Operational Dynamics
Search
Procedures for Change   |   Systems Review   |   Research & Open Source   |   About Us   |   Talks & Papers
You can read an abridged version of the article online, or better yet, rush out and purchase a copy of Linux Journal today!

A far better reading experience would be had by downloading the article in its original format (it wasn't written to be a web page):


PDF

See also:

Technical Magazines

Home - Reference - Magazine Articles - Unusual reasons to use Gentoo Linux

Gentoo for all the Unusual Reasons

cover of Linux Journal issue 130

Using a source-based Linux distribution to solve real world problem of dealing with newer versions of software.

In the February 2005 issue of Linux Journal.


You can download a PDF of the article at right, see it online at Linux Journal's web site. Or, read on!


Introduction

I have a confession to make. I use Gentoo Linux. All my colleagues at the various Linux User Groups I attend think I'm nuts.

“Everyone knows” that Gentoo is a “source based” Linux distribution. Gentoo's reputation (in large measure pushed by the people who develop the distribution) is that it's for people that want super crazy optimizations, and really only suitable for those who use desktops.

It turns out that Gentoo is really ideal for a whole bunch of other, unexpected, reasons - and that, much to my surprise, there are actually people using Gentoo in production environments for these very reasons.

Speed

Before I can move on to the weird, wonderful, and totally non-standard reasons I'm actually using Gentoo, I need to address a bit of a religious issue: optimizations, and just how much of a performance [speed] gain you get from using them. Unfortunately many people get all wrapped up about this and don't see past it.

Since they're based around binary packages, the bulk of the other Linux distributions (not to mention Microsoft Windows) are limited by their desire to support the lowest common denominator. This is not a bad thing – indeed, the fact that there is binary compatibility across all the descendants of the original i386 processor allows prepackaged software to be run on so many systems. It does mean, however, that they are unable to take advantage of any new optimizations that your fancy [expensive] CPU might offer, which is a pity.

One of the primary ways that Gentoo achieves its performance goals is by optimizing for the processor the system is running. Since Gentoo is a built-from-source distribution, you are able to specify compiler flags to be used when building software for your system. gcc in particular allows one to specify what kind of CPU you're going to build the code for. By specifying the processor type (Intel Pentium III, AMD Athlon Thunderbird, Sun UltraSPARC, etc), the compiler is able to generate processor-specific code and features that (in theory) will result in better (ie hopefully faster) machine code.

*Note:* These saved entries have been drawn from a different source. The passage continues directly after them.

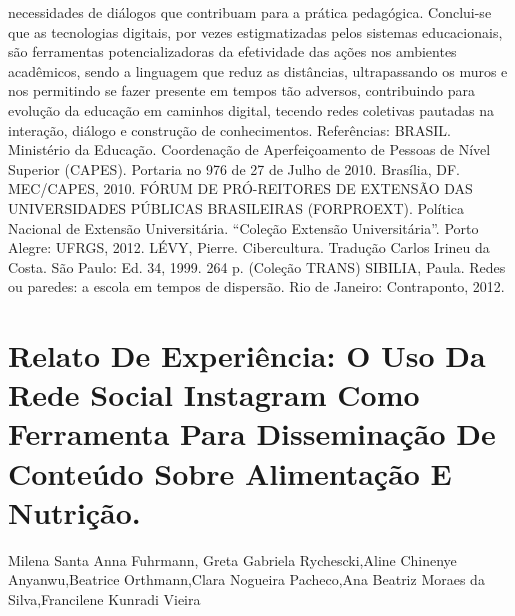 necessidades de diálogos que contribuam para a prática pedagógica.
Conclui-se que as tecnologias digitais, por vezes estigmatizadas pelos sistemas
educacionais, são ferramentas potencializadoras da efetividade das ações nos ambientes
acadêmicos, sendo a linguagem que reduz as distâncias, ultrapassando os muros e nos permitindo
se fazer presente em tempos tão adversos, contribuindo para evolução da educação em caminhos
digital, tecendo redes coletivas pautadas na interação, diálogo e construção de conhecimentos.
Referências:
BRASIL. Ministério da Educação. Coordenação de Aperfeiçoamento de Pessoas de Nível
Superior (CAPES). Portaria no 976 de 27 de Julho de 2010. Brasília, DF. MEC/CAPES,
2010.
FÓRUM DE PRÓ-REITORES DE EXTENSÃO DAS UNIVERSIDADES PÚBLICAS
BRASILEIRAS (FORPROEXT). Política Nacional de Extensão Universitária. “Coleção
Extensão Universitária”. Porto Alegre: UFRGS, 2012.
LÉVY, Pierre. Cibercultura. Tradução Carlos Irineu da Costa. São Paulo: Ed. 34, 1999. 264 p.
(Coleção TRANS)
SIBILIA, Paula. Redes ou paredes: a escola em tempos de dispersão. Rio de Janeiro:
Contraponto, 2012.




\section*{Relato De Experiência: O Uso Da Rede Social Instagram Como Ferramenta Para Disseminação De Conteúdo Sobre Alimentação E Nutrição.}

Milena Santa Anna Fuhrmann, Greta Gabriela Rychescki,Aline Chinenye Anyanwu,Beatrice Orthmann,Clara Nogueira Pacheco,Ana Beatriz Moraes da Silva,Francilene Kunradi Vieira

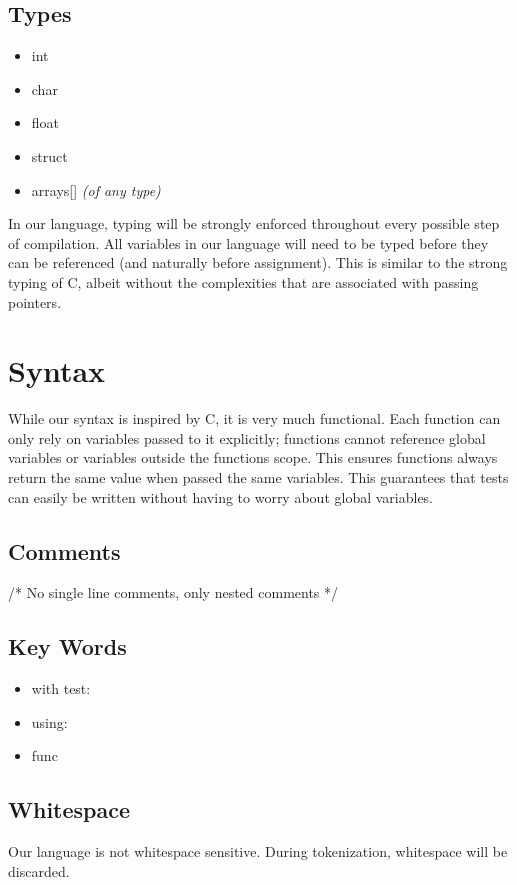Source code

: \documentclass{article}
\begin{document}
\subsection{Types}
\begin{itemize}
	\item int
	\item char
	\item float
	\item struct
	\item arrays[] \textit{(of any type)}
\end{itemize}

In our language, typing will be strongly enforced throughout every possible step of compilation. All variables in our language will need to be typed before they can be referenced (and naturally before assignment). This is similar to the strong typing of C, albeit without the complexities that are associated with passing pointers.
\section{Syntax}
While our syntax is inspired by C, it is very much functional. Each function can only rely on variables passed to it explicitly; functions cannot reference global variables or variables outside the functions scope. This ensures functions always return the same value when passed the same variables. This guarantees that tests can easily be written without having to worry about global variables.

\subsection{Comments}

/* No single line comments, only nested comments */

\subsection{Key Words}
\begin{itemize}
	\item
	with test: 
	\item
	using:
	\item 
	func
\end{itemize}

\subsection{Whitespace}
Our language is not whitespace sensitive. During tokenization, whitespace will be discarded.
\end{document}
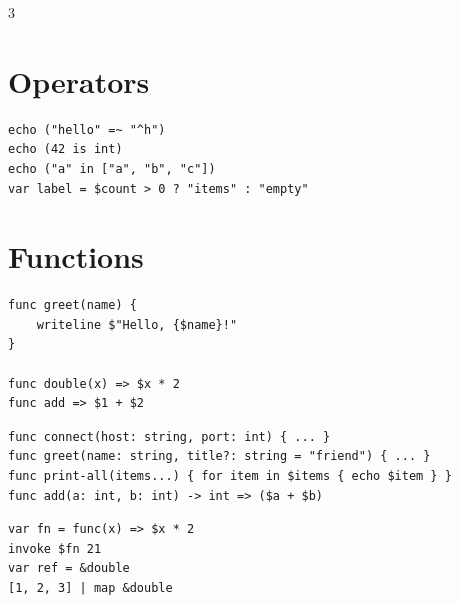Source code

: \begin{multicols*}{3}
\section{Operators}

\begin{lstlisting}
echo ("hello" =~ "^h")
echo (42 is int)
echo ("a" in ["a", "b", "c"])
var label = $count > 0 ? "items" : "empty"
\end{lstlisting}

\section{Functions}
\begin{lstlisting}
func greet(name) {
    writeline $"Hello, {$name}!"
}

func double(x) => $x * 2
func add => $1 + $2
\end{lstlisting}

\begin{lstlisting}
func connect(host: string, port: int) { ... }
func greet(name: string, title?: string = "friend") { ... }
func print-all(items...) { for item in $items { echo $item } }
func add(a: int, b: int) -> int => ($a + $b)
\end{lstlisting}

\begin{lstlisting}
var fn = func(x) => $x * 2
invoke $fn 21
var ref = &double
[1, 2, 3] | map &double
\end{lstlisting}


\end{multicols*}
\newpage

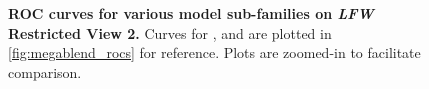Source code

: \begin{figure}[ht]
\centering
{}

\caption[]{{\bf ROC curves for various model sub-families on \emph{LFW}
    Restricted View 2.} Curves for \cite{wolf:accv09}, \cite{kumar:iccv09} and \cite{cao2010face}
  are plotted in \ref{fig:megablend_rocs} for reference.  Plots are zoomed-in to
  facilitate comparison.}
\label{fig:roc_curves}
\end{figure}


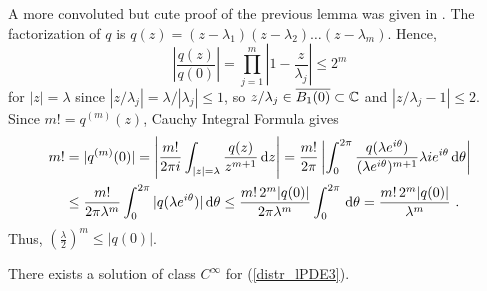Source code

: \begin{rmk}
A more convoluted but cute proof of the previous lemma was given in
\cite{FoPDE}.  The factorization of $q$ is
$\displaystyle q(z) = (z-\lambda_1)(z-\lambda_2)\ldots(z-\lambda_m)$.
Hence,
\[
\left| \frac{q(z)}{q(0)} \right| = \prod_{j=1}^m
\left| 1 - \frac{z}{\lambda_j} \right| \leq 2^m
\]
for $|z|= \lambda$ since $|z/\lambda_j| = \lambda/|\lambda_j| \leq 1$,
so $z/\lambda_j \in \overline{B_1(0)} \subset \mathbb{C}$ and
$|z/\lambda_j - 1| \leq 2$.  Since $\displaystyle m! = q^{(m)}(z)$,
Cauchy Integral Formula gives
\begin{align*}
m! & = |q^{(m)}(0)| = \left| \frac{m!}{2\pi i}
\int_{|z|=\lambda} \frac{q(z)}{z^{m+1}} \,\mathrm{d}{z} \right|
= \frac{m!}{2\pi} \left| \int_0^{2\pi}
\frac{q(\lambda e^{i\theta})}{(\lambda e^{i\theta})^{m+1}}
\lambda i e^{i\theta} \,\mathrm{d}{\theta}\right| \\
& \leq \frac{m!}{2\pi \lambda^m} \int_0^{2\pi}
|q(\lambda e^{i\theta})| \,\mathrm{d}{\theta}
\leq \frac{m!\, 2^m |q(0)|}{2\pi \lambda^m} \int_0^{2\pi} \,\mathrm{d}{\theta}
= \frac{m!\, 2^m |q(0)|}{\lambda^m} \ .
\end{align*}
Thus, $\displaystyle \left(\frac{\lambda}{2}\right)^m \leq |q(0)|$.
\end{rmk}

\begin{theorem} \label{distr_lPDE3_ex4}
There exists a solution of class $\displaystyle C^\infty$ for
(\ref{distr_lPDE3}).
\end{theorem}

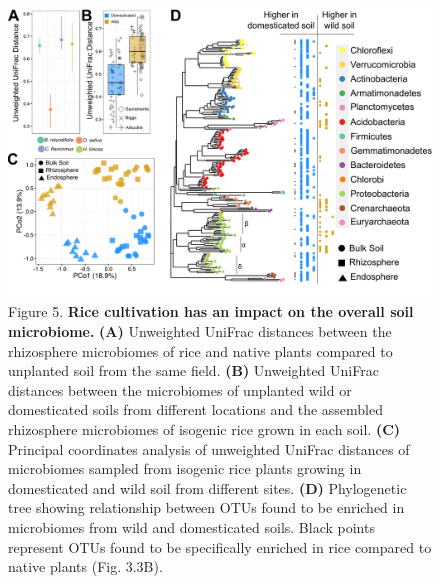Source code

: \begin{figure}[h]
\centering
\includegraphics[width=6in]{Figures/figure2_5}
\caption[Figure 3.5]{Figure 5. \textbf{Rice cultivation has an impact on the overall soil microbiome.} \textbf{(A)} Unweighted UniFrac distances between the rhizosphere microbiomes of rice and native plants compared to unplanted soil from the same field. \textbf{(B)} Unweighted UniFrac distances between the microbiomes of unplanted wild or domesticated soils from different locations and the assembled rhizosphere microbiomes of isogenic rice grown in each soil. \textbf{(C)} Principal coordinates analysis of unweighted UniFrac distances of microbiomes sampled from isogenic rice plants growing in domesticated and wild soil from different sites. \textbf{(D)} Phylogenetic tree showing relationship between OTUs found to be enriched in microbiomes from wild and domesticated soils. Black points represent OTUs found to be specifically enriched in rice compared to native plants (Fig. 3.3B).}
\label{Figure 3.5}
\end{figure}

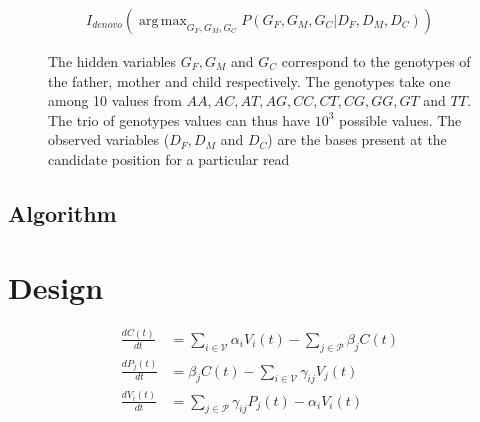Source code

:\documentclass{article}
\DeclareMathOperator*{\argmax}{arg\,max}
\begin{document}
\begin{align}
I_{denovo}(\argmax_{G_F,G_M,G_C} P(G_F,G_M,G_C|D_F,D_M,D_C))
\end{align}


\begin{figure}
\centering
{}
\caption{The hidden variables $G_{F}, G_{M}$ and $G_{C}$ correspond to the genotypes of the father, mother and child respectively. The genotypes take one among 10 values from $AA, AC, AT, AG, CC, CT, CG, GG, GT$ and $TT$. The trio of genotypes values can thus have $10^3$ possible values. The observed variables ($D_F, D_M$ and $D_C$) are the bases present at the candidate position for a particular read }
\label{fig:bayesnet}
\end{figure}

\subsection{Algorithm}

\section{Design}




\begin{align}\label{eqn:diffeq}
\frac{dC(t)}{dt}  &= \sum_{i \in \mathcal{V}}\alpha_i V_i(t) - \sum_{j \in \mathcal{P}}\beta_j C(t)\\
\frac{dP_j(t)}{dt}  &= \beta_j C(t) - \sum_{i \in \mathcal{V}}\gamma_{ij}V_j(t) \\
\frac{dV_i(t)}{dt}  &= \sum_{j \in \mathcal{P}}\gamma_{ij}P_j(t) - \alpha_i V_i(t)
\end{align}
\end{document}
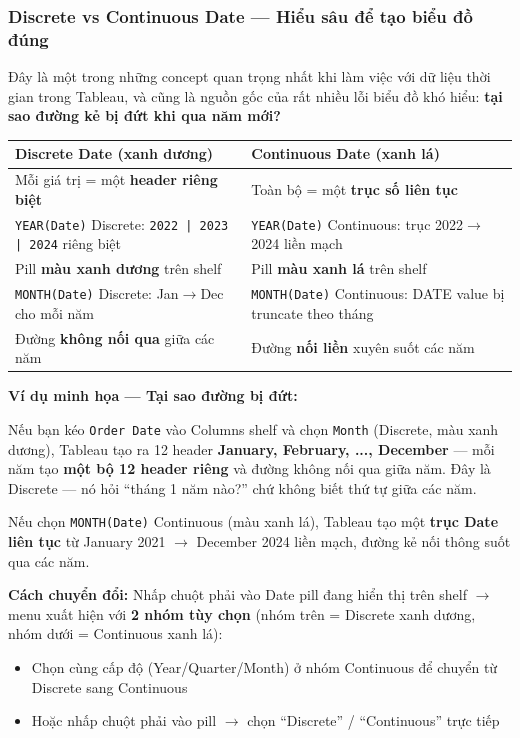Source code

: \documentclass[12pt]{article}
\begin{document}
\subsubsection{Discrete vs Continuous Date --- Hiểu sâu để tạo biểu đồ đúng}

\noindent Đây là một trong những concept quan trọng nhất khi làm việc với dữ liệu thời gian trong Tableau, và cũng là nguồn gốc của rất nhiều lỗi biểu đồ khó hiểu: \textbf{tại sao đường kẻ bị đứt khi qua năm mới?}

\begin{center}
\renewcommand{\arraystretch}{1.4}
\begin{tabularx}{\linewidth}{X X}
\toprule
\textbf{Discrete Date (xanh dương)} & \textbf{Continuous Date (xanh lá)} \\
\midrule
Mỗi giá trị = một \textbf{header riêng biệt} & Toàn bộ = một \textbf{trục số liên tục} \\
\texttt{YEAR(Date)} Discrete: \texttt{2022 | 2023 | 2024} riêng biệt & \texttt{YEAR(Date)} Continuous: trục 2022$\rightarrow$2024 liền mạch \\
Pill \textbf{màu xanh dương} trên shelf & Pill \textbf{màu xanh lá} trên shelf \\
\texttt{MONTH(Date)} Discrete: Jan$\rightarrow$Dec cho mỗi năm & \texttt{MONTH(Date)} Continuous: DATE value bị truncate theo tháng \\
Đường \textbf{không nối qua} giữa các năm & Đường \textbf{nối liền} xuyên suốt các năm \\
\bottomrule
\end{tabularx}
\end{center}

\noindent \textbf{Ví dụ minh họa --- Tại sao đường bị đứt:}

\noindent Nếu bạn kéo \texttt{Order Date} vào Columns shelf và chọn \texttt{Month} (Discrete, màu xanh dương), Tableau tạo ra 12 header \textbf{January, February, ..., December} --- mỗi năm tạo \textbf{một bộ 12 header riêng} và đường không nối qua giữa năm. Đây là Discrete --- nó hỏi ``tháng 1 năm nào?'' chứ không biết thứ tự giữa các năm.

\noindent Nếu chọn \texttt{MONTH(Date)} Continuous (màu xanh lá), Tableau tạo một \textbf{trục Date liên tục} từ January 2021 $\rightarrow$ December 2024 liền mạch, đường kẻ nối thông suốt qua các năm.

\noindent \textbf{Cách chuyển đổi:} Nhấp chuột phải vào Date pill đang hiển thị trên shelf $\rightarrow$ menu xuất hiện với \textbf{2 nhóm tùy chọn} (nhóm trên = Discrete xanh dương, nhóm dưới = Continuous xanh lá):
\begin{itemize}[nosep]
    \item Chọn cùng cấp độ (Year/Quarter/Month) ở nhóm Continuous để chuyển từ Discrete sang Continuous
    \item Hoặc nhấp chuột phải vào pill $\rightarrow$ chọn ``Discrete'' / ``Continuous'' trực tiếp
\end{itemize}
\end{document}
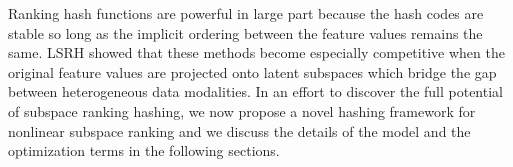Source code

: \documentclass[letterpaper]{article}
\newcommand{\argmax}{\operatornamewithlimits{argmax}}
\begin{document}
Ranking hash functions are powerful in large part because the hash codes are stable so long as the implicit ordering between the feature values remains the same. LSRH showed that these methods become especially competitive when the original feature values are projected onto latent subspaces which bridge the gap between heterogeneous data modalities. In an effort to discover the full potential of subspace ranking hashing, we now propose a novel hashing framework for nonlinear subspace ranking and we discuss the details of the model and the optimization terms in the following sections.

\begin{comment}

As given in \cite{kai}, (\ref{eq:hfun}) can be reformulated to the vectorized form in (\ref{eq:hfunvec}):

\begin{equation}
\label{eq:hfunvec}
\begin{gathered}
h(\mathbf{z}; \mathbf{W}) = \argmax\limits_{\mathbf{g}} \mathbf{g}^T \mathbf{Wz}, \\
\text{s.t.} \enspace \mathbf{g} \in \{0,1\}^K, \mathbf{1}^T\mathbf{g} = 1
\end{gathered}
\end{equation}

In order to optimize the parameters $ \mathbf{W} $, LSRH proposes to use the softmax function as a continuous probabilistic approximation for the argmax term. Thus for the training phase, the hash function is approximated by (\ref{eq:hfunsoft}), where $ \sigma $ denotes the softmax activation function. During retrieval, which requires computation of the Hamming distance between two codes, (\ref{eq:hfun}) is still utilized.

\begin{equation}
\label{eq:hfunsoft}
h(\mathbf{z}; \mathbf{W}) \approx \sigma(\mathbf{Wz})
\end{equation}

Although LSRH showed significant improvements over traditional non-ranking hashing methods, the use of strictly linear subspaces prevents the optimality that may be achieved [TODO reword- introduction is the same wording] by exploiting the nonlinearities of deep neural networks. Additionally, while LSRH is restricted to learning one hash code bit function at a time using Adaboost, our proposed method is able to learn all bits simultaneously. In general, this can reduce training time while additionally eliminating the dependence of later hash functions on previously learned hash functions.

\end{comment}
\end{document}
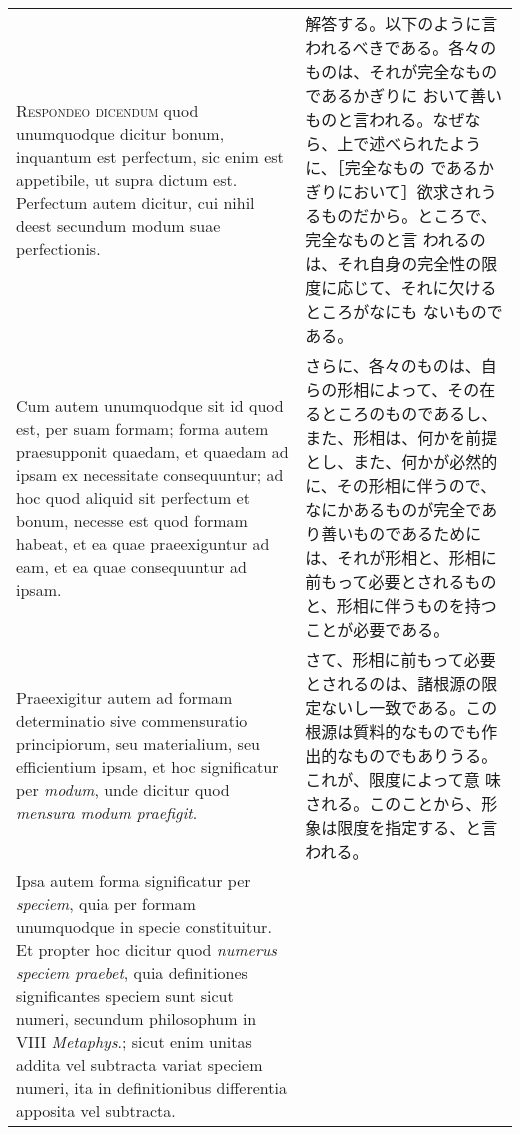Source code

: \documentclass[10pt]{jsarticle}
\begin{document}
\begin{longtable}{p{21em}p{21em}}
\\


{\scshape Respondeo dicendum} quod unumquodque dicitur bonum, inquantum est
 perfectum, sic enim est appetibile, ut supra dictum est. Perfectum
 autem dicitur, cui nihil deest secundum modum suae perfectionis. 

&

解答する。以下のように言われるべきである。各々のものは、それが完全なものであるかぎりに
 おいて善いものと言われる。なぜなら、上で述べられたように、［完全なもの
 であるかぎりにおいて］欲求されうるものだから。ところで、完全なものと言
 われるのは、それ自身の完全性の限度に応じて、それに欠けるところがなにも
 ないものである。

\\

Cum autem unumquodque sit id quod est, per suam formam; forma autem
 praesupponit quaedam, et quaedam ad ipsam ex necessitate consequuntur;
 ad hoc quod aliquid sit perfectum et bonum, necesse est quod formam
 habeat, et ea quae praeexiguntur ad eam, et ea quae consequuntur ad
 ipsam.

&


さらに、各々のものは、自らの形相によって、その在るところのものであるし、
 また、形相は、何かを前提とし、また、何かが必然的に、その形相に伴うので、
 なにかあるものが完全であり善いものであるためには、それが形相と、形相に
 前もって必要とされるものと、形相に伴うものを持つことが必要である。

\\

Praeexigitur autem ad formam determinatio sive commensuratio
 principiorum, seu materialium, seu efficientium ipsam, et hoc
 significatur per {\itshape modum}, unde dicitur quod {\itshape mensura modum praefigit}.

&


さて、形相に前もって必要とされるのは、諸根源の限定ないし一致である。この
 根源は質料的なものでも作出的なものでもありうる。これが、限度によって意
 味される。このことから、形象は限度を指定する、と言われる。

\\

Ipsa autem forma significatur per {\itshape speciem}, quia per formam unumquodque
 in specie constituitur. Et propter hoc dicitur quod {\itshape numerus speciem
 praebet}, quia definitiones significantes speciem sunt sicut numeri,
 secundum philosophum in VIII {\itshape Metaphys}.; sicut enim unitas addita vel
 subtracta variat speciem numeri, ita in definitionibus differentia
 apposita vel subtracta. 


\end{longtable}
\end{document}
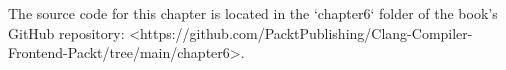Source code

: \begin{markdown}

The source code for this chapter is located in the `chapter6` folder of the book’s GitHub repository: <https://github.com/PacktPublishing/Clang-Compiler-Frontend-Packt/tree/main/chapter6>.
\end{markdown}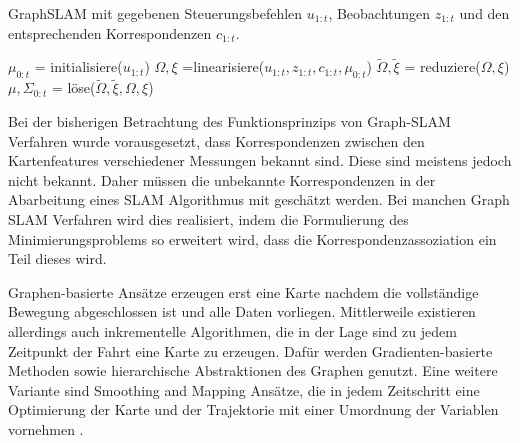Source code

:\begin{algorithm}
	\caption{GraphSLAM mit gegebenen Steuerungsbefehlen $ u_{1:t} $, Beobachtungen $ z_{1:t} $ und den entsprechenden Korrespondenzen $ c_{1:t} $.}
	\label{GraphSLAM}
	\begin{algorithmic}[1]
			\State $ \mu_{0:t} $ =  initialisiere($ u_{1:t}  $)
			\Repeat
				\State $ \Omega, \xi $ =linearisiere($ u_{1:t},z_{1:t},c_{1:t},\mu_{0:t} $)
				\State $ \tilde{\Omega}, \tilde{\xi} $ = reduziere($ \Omega, \xi $)
				\State $ \mu, \Sigma_{0:t} $ = löse($ \tilde{\Omega}, \tilde{\xi}, \Omega, \xi $)
			\State \Return{$ \mu $}
		\EndFunction
	\end{algorithmic}
\end{algorithm}


Bei der bisherigen Betrachtung des Funktionsprinzips von Graph-SLAM Verfahren wurde vorausgesetzt, dass Korrespondenzen zwischen den  Kartenfeatures verschiedener Messungen bekannt sind. Diese sind meistens jedoch nicht bekannt. Daher müssen die unbekannte Korrespondenzen in der Abarbeitung eines SLAM Algorithmus mit geschätzt werden. Bei manchen Graph SLAM Verfahren wird dies realisiert, indem die Formulierung des Minimierungsproblems so erweitert wird, dass die Korrespondenzassoziation ein Teil dieses wird.

Graphen-basierte Ansätze erzeugen erst eine Karte nachdem die vollständige Bewegung abgeschlossen ist und alle Daten vorliegen. Mittlerweile existieren allerdings auch inkrementelle Algorithmen, die in der Lage sind zu jedem Zeitpunkt der Fahrt eine Karte zu erzeugen. Dafür werden Gradienten-basierte Methoden \cite{Olson2007} sowie hierarchische Abstraktionen des Graphen \cite{Grisetti2010} genutzt. Eine weitere Variante sind Smoothing and Mapping Ansätze, die in jedem Zeitschritt eine Optimierung der Karte und der Trajektorie mit einer Umordnung der Variablen vornehmen \cite{Stachniss2016}.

But is Gentoo's way really faster? Anecdotal evidence is mixed. It seems to work out that Gentoo system will run somewhat faster than an identically configured one from Red Hat or Debian, but any minor performance advantage will be completely squandered if the system is not installed, configured and tuned correctly. Since many of us don't know how to do that, and since Gentoo does offer so much latitude to do your own thing, it's easy to lose the benefits of slightly faster programs if you do something silly.

The long and the short of it seems to be that in the real world, from a speed/performance perspective, it really doesn't matter whether you use a build-it-from-source distribution or a binary-package distribution.

So if that's not a reason to use Gentoo, why would you want this built-from-source thing?

Common problems in production environments

There are two reasons why people start getting annoyed at their computers. [Actually, come to think of it, there are a whole galaxy of reasons why people get annoyed at computers, but I'll focus on just these for today]. I call it “The newer version problem”, and there are two ways that modern operating systems run into it:

The newer version problem (1) – what if I need something the OS doesn't provide?

Every distribution (be it Linux or Unix) faces a similar problem in the real world.

Let's say we've chosen Sun's Solaris Unix for reasons that are right for our business. Or perhaps I'm rolling out SUSE Linux for medium sized company, or maybe it's Debian Linux in a school. Doesn't matter. The vendor provides the operating system, the GNU toolchain that we all depend on, and tons of other software that gives us a fantastic computing environment. Inevitably, however, there is something that we need that the distro doesn't provide.

This is a crucial point. Invariably, there is something you're going to have to roll out on your own. Two examples:

On the server: you've developed an application which relies upon a new feature in the latest PHP, version 4.3.4. Unfortunately the version of PHP packaged with your Debian system, 4.1.2, doesn't have the functionality you need.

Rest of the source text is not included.